After a year of college, future Vice Admiral Bernard B. “Beetle” Forbes Jr. enlisted in the Navy and made his way through boot camp and the Naval Academy Preparatory School to enter the Naval Academy in 1941. He graduated with the war-accelerated Class of ’45 in June 1944. After a brief aviation indoctrination, he joined the Allen M. Sumner–class destroyer USS Barton (DD-722) and was with her in gunnery, as gunnery officer, and as executive officer, 1944–47.
His ship saw action in the Pacific, including the attacks on Luzon; the landings at Ormoc Bay, Mindoro, and Lingayen Gulf; and the assault and occupation of Iwo Jima and Okinawa, as he recalls in these edited excerpts from his Naval Institute oral history:
In Okinawa alone, we fired 28,848 rounds of 5-inch/38. By then I was the gun boss. BuOrd calculated the number of rounds permitted per barrel. We went off their charts and asked, what do we do? And they came back in due course: “Keep shooting. Tell us what happens.” After that large number of rounds, I got the barrels star-gauged, and they were 5¼ inches in diameter instead of the normal 5. We could hear the rounds rattle in the worn barrels.
As gunnery officer I had the torpedoes and all the ship’s ordnance. The chiefs invited me to eat noon meal with them one day, which was a great mark of honor. In those days, we drank “bug juice,” known as Kool-Aid now—all the different colors, all taste the same to me. I picked up my glass and said, “Boy, this certainly beats anything we’ve ever had in the wardroom.
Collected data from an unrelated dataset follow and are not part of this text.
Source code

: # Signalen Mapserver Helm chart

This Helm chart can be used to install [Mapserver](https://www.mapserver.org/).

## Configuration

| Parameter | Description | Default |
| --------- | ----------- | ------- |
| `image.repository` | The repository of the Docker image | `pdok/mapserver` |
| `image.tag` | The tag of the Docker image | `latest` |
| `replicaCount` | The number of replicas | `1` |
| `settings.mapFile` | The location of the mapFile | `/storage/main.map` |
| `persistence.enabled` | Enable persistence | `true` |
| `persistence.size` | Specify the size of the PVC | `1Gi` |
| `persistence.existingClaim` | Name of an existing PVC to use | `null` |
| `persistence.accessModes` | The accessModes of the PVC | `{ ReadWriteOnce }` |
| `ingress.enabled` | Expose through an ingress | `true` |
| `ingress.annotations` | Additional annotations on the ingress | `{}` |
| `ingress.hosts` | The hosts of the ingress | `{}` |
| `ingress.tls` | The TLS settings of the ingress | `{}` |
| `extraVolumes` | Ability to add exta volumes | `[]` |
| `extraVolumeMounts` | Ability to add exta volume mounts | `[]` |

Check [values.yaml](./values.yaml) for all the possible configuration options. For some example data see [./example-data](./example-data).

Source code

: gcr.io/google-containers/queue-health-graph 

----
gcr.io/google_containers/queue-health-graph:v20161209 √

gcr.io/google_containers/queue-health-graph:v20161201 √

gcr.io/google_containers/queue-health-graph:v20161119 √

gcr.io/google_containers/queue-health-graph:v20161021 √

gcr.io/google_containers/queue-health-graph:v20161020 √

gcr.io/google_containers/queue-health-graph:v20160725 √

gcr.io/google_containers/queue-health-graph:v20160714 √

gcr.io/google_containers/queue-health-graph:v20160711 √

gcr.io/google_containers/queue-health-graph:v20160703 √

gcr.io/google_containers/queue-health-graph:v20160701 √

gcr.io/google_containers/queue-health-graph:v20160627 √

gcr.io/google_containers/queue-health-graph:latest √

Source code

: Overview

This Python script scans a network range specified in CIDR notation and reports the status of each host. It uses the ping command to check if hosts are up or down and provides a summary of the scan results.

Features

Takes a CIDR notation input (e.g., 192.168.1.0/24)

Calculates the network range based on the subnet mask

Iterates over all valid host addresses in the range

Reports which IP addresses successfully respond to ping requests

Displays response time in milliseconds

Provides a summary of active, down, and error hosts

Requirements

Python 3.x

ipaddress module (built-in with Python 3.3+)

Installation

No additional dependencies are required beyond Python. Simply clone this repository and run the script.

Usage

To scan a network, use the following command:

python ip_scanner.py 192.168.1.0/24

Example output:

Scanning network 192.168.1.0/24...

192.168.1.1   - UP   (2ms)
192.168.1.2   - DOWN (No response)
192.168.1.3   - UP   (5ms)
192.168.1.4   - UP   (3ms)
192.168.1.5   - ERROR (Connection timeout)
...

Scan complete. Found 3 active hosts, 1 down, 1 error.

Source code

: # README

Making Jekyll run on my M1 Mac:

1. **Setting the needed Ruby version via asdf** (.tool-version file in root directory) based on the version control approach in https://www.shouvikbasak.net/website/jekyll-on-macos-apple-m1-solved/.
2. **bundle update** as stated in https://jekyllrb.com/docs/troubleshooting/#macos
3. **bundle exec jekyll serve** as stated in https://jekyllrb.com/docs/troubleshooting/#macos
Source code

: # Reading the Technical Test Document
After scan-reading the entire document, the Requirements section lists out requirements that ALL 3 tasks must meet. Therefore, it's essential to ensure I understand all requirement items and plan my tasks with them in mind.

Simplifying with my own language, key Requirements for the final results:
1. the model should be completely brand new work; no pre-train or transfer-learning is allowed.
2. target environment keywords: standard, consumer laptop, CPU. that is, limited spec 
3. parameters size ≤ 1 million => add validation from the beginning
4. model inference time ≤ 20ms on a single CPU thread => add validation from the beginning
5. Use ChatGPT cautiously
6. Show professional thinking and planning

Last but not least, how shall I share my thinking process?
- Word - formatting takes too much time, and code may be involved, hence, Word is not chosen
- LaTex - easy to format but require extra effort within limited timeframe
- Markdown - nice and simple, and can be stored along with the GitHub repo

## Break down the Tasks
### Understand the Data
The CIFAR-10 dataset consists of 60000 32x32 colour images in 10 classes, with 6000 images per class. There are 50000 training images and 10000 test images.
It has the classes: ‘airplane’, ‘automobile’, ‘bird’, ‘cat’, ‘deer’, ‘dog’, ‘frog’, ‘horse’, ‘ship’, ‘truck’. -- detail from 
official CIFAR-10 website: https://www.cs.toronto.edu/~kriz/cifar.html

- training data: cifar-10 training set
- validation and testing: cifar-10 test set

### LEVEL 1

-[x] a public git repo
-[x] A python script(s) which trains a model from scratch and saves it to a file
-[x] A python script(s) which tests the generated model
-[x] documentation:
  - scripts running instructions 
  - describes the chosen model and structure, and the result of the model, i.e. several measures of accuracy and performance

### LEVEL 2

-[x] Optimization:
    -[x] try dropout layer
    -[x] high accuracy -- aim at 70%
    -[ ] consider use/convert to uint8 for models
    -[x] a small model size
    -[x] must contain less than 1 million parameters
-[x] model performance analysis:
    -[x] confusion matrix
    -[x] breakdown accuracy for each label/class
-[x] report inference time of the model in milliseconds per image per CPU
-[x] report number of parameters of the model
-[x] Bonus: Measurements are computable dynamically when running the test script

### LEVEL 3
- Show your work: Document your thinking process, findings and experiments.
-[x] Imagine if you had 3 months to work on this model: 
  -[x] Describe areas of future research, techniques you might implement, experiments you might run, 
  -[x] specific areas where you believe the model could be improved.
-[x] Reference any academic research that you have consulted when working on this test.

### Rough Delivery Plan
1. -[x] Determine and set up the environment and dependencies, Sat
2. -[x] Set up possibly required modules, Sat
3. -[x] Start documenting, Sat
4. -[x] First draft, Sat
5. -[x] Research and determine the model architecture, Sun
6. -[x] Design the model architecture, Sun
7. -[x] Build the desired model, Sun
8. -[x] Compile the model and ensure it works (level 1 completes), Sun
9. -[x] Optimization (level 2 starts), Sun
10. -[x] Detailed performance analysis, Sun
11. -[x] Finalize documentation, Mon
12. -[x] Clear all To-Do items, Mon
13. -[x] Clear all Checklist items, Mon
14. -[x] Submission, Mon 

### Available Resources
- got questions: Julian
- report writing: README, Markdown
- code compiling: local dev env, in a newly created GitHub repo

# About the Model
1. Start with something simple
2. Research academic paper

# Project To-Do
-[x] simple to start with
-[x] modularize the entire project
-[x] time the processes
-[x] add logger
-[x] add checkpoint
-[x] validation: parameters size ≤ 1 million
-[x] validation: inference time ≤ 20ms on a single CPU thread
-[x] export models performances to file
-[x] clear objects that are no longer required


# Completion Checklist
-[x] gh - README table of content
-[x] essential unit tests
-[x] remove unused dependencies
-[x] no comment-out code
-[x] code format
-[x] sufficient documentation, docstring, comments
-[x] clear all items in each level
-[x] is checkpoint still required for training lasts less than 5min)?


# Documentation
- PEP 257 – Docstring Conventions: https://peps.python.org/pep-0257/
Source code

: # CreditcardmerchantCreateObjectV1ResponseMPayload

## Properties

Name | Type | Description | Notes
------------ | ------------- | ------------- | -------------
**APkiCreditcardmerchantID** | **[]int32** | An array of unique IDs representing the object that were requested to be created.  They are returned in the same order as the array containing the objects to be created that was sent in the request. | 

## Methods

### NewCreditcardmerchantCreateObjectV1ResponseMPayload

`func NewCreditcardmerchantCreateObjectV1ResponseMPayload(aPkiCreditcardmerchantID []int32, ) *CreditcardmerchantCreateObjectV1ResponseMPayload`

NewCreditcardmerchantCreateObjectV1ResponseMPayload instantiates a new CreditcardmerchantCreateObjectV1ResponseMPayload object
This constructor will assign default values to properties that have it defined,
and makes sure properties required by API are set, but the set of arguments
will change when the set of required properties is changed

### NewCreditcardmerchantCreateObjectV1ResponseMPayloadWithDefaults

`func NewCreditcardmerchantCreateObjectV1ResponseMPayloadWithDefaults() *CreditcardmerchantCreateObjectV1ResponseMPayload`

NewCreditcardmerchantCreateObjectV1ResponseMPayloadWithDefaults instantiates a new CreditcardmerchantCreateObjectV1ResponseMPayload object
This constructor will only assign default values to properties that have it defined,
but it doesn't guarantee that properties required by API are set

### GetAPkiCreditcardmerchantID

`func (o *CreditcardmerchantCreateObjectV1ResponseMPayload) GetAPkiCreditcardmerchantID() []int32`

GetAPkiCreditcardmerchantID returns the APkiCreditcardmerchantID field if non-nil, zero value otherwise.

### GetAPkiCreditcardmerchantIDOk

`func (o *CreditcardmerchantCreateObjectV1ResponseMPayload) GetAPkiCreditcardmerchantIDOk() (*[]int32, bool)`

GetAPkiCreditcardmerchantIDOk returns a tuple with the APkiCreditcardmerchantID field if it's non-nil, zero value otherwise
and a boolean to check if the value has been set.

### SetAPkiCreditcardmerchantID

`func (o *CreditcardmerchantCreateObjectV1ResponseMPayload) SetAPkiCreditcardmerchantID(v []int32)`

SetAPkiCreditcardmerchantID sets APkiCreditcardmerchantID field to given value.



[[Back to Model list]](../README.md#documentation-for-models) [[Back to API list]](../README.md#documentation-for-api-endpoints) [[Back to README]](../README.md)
What is this stuff?”
My chief torpedoman said, “Boss, you know that report you sign every month for the evaporation of torpedo alcohol in the heat out here?”
I said, “Yes, sometimes several hundred gallons.”
He said, “You’re drinking it.”
Well, that torpedo alcohol was 100 percent pure grain alcohol. I never put him on report because they did such a wonderful job. We bent the rules a little bit, because they were a great bunch.
When the war ended, we were the only ship of our destroyer squadron that steamed back under our own power. They’d all been hit by kamikazes. We were fortunate except for one little skinny, where we got the cockpit. That’s all we ever got hit.
In June 1946, the Barton was selected to transport atomic bombs to Bikini Atoll for the Operation Crossroads tests that July.
This Army group came on board in uniform. Then we received the bomb itself—not just the fuselage, but the brains, the innards, the nuclear component part, which they stowed in one of the staterooms. And we had this special team of Army guards.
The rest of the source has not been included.